• _Problem details_: Wherever a line of the records contains "Mock", copy that line.

*** Opening Given records ***

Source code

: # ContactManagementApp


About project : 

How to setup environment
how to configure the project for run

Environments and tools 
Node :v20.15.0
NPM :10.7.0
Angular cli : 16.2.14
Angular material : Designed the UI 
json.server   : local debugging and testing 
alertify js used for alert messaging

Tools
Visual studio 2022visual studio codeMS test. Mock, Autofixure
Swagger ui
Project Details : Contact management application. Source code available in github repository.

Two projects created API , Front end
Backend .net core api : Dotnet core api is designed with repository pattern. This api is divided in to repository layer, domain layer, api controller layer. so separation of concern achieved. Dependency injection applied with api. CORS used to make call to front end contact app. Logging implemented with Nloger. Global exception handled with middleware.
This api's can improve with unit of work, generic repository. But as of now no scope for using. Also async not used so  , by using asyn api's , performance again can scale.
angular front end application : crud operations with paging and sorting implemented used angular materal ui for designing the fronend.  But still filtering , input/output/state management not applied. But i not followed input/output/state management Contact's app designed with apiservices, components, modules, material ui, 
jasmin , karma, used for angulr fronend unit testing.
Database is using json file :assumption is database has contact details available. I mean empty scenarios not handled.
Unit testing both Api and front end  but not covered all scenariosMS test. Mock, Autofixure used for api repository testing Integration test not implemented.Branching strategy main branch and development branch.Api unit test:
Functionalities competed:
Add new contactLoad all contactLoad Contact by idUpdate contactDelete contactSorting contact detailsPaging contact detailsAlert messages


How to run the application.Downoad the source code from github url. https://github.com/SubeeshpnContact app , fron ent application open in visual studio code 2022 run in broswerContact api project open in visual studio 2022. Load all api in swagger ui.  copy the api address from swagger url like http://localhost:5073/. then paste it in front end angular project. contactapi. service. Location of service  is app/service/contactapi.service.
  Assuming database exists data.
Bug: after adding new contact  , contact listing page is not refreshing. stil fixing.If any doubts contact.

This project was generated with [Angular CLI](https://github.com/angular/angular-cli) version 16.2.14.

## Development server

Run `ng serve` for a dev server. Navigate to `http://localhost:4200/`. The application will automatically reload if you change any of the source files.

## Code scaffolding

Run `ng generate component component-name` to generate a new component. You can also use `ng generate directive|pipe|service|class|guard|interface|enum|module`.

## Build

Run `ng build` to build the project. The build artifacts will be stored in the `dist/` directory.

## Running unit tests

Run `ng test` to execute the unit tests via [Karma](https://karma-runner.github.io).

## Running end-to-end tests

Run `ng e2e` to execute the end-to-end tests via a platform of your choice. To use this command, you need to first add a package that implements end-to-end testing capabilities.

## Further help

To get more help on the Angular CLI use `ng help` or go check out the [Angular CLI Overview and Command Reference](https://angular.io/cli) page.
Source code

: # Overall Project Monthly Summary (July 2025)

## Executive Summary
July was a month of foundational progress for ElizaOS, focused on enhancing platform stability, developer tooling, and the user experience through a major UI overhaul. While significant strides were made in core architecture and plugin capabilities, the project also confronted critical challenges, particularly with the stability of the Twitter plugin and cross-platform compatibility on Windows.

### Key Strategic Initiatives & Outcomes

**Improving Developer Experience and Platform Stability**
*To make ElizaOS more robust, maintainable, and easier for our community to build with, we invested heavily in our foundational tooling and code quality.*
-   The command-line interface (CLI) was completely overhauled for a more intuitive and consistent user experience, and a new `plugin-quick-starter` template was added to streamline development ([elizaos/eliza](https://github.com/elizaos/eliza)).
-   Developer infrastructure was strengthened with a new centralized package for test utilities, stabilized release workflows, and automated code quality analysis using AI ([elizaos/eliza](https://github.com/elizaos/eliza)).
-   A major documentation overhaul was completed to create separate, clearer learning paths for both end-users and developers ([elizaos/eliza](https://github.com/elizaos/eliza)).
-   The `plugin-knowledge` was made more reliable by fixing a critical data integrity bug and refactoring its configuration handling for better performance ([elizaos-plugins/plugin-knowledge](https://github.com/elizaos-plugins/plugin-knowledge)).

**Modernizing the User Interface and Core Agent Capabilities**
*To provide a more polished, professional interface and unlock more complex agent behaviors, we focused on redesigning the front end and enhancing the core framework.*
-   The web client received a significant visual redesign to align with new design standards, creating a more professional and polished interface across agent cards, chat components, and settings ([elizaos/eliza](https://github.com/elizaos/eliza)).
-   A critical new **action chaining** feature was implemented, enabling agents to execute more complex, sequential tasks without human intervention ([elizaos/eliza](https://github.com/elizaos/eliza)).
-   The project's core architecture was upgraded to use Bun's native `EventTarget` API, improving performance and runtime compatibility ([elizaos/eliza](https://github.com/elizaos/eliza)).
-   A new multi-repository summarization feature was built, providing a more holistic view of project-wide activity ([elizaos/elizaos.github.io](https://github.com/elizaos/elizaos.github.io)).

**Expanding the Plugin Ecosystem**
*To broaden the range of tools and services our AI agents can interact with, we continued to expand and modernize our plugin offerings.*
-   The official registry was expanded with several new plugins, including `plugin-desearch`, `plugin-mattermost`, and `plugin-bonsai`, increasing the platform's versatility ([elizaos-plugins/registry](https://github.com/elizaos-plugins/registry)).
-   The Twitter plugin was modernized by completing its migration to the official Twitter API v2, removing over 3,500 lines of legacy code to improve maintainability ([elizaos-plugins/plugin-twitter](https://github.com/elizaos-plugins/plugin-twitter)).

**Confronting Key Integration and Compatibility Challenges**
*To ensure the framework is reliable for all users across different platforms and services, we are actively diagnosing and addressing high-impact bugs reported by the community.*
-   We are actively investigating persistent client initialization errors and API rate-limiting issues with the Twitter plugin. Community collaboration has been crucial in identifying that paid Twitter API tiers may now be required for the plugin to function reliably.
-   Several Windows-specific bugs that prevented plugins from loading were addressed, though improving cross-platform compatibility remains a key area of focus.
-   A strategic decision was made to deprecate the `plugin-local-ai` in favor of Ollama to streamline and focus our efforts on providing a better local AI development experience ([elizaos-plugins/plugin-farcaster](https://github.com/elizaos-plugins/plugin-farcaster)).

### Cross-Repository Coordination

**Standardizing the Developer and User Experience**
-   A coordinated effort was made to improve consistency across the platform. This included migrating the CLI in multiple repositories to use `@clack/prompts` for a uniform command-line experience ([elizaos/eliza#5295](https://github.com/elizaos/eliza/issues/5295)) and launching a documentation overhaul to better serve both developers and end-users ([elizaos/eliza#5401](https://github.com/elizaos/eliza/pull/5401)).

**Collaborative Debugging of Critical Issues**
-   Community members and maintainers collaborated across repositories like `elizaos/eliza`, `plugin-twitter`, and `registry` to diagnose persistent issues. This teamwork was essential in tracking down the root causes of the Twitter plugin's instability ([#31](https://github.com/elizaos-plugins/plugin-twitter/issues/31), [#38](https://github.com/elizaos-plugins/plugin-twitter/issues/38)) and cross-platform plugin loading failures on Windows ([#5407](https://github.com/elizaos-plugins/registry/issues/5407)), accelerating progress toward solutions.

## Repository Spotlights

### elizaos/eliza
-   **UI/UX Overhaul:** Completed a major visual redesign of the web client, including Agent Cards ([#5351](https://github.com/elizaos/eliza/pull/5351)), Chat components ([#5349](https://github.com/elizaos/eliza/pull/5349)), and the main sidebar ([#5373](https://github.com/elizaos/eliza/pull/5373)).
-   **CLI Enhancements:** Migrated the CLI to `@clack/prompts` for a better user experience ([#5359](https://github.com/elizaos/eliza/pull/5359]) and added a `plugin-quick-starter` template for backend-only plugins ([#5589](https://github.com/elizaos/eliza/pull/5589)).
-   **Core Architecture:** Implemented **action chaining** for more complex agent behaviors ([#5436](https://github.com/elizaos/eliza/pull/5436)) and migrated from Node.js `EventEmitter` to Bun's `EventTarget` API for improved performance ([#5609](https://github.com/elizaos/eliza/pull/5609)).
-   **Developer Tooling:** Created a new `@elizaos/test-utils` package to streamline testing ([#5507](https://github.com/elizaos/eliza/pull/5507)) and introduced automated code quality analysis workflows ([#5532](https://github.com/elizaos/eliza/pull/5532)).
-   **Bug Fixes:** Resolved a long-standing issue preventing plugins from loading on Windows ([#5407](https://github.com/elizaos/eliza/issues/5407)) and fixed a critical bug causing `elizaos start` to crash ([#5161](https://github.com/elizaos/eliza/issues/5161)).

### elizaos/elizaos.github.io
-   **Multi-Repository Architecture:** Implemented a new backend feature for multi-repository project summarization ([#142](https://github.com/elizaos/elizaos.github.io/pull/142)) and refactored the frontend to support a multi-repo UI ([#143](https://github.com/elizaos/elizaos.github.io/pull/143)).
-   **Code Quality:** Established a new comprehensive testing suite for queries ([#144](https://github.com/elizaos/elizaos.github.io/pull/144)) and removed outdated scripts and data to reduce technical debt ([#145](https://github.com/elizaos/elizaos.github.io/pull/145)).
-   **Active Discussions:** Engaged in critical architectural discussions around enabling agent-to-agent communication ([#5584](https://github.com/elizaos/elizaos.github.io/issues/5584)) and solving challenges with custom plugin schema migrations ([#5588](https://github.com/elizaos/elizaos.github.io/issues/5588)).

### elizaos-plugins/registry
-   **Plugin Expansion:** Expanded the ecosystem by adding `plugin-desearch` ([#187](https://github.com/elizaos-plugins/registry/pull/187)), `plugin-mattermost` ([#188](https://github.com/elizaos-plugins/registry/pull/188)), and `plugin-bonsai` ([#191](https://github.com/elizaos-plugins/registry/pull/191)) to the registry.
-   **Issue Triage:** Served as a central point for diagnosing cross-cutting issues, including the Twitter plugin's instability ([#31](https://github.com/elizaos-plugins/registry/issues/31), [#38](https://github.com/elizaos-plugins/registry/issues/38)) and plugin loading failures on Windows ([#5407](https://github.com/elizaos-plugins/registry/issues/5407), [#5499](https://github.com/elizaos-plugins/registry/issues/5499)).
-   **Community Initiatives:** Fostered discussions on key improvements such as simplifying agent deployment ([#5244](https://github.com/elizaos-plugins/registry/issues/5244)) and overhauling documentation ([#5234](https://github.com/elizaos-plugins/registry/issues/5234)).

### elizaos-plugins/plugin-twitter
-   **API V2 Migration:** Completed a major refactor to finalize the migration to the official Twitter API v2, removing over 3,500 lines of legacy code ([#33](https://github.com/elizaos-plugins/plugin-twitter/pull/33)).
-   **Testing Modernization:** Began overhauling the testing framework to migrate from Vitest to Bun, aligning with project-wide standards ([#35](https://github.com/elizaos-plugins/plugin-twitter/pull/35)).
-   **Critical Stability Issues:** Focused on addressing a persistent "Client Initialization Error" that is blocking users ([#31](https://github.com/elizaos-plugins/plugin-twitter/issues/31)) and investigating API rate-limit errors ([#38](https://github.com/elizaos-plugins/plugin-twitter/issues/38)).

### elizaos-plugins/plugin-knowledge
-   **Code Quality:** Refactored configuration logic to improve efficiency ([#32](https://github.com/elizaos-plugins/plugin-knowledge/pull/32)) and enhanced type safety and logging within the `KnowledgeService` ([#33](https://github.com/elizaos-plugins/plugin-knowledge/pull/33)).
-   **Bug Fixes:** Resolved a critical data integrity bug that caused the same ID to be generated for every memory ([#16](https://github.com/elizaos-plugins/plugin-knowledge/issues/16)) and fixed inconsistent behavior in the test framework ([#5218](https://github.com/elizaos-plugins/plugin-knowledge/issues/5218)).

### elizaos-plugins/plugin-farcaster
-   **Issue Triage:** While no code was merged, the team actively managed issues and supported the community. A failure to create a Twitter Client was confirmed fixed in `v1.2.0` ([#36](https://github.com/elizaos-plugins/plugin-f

*** Closing Given records ***

• _Exercise response_:
Visual studio 2022visual studio codeMS test. Mock, Autofixure
Unit testing both Api and front end  but not covered all scenariosMS test. Mock, Autofixure used for api repository testing Integration test not implemented.Branching strategy main branch and development branch.Api unit test:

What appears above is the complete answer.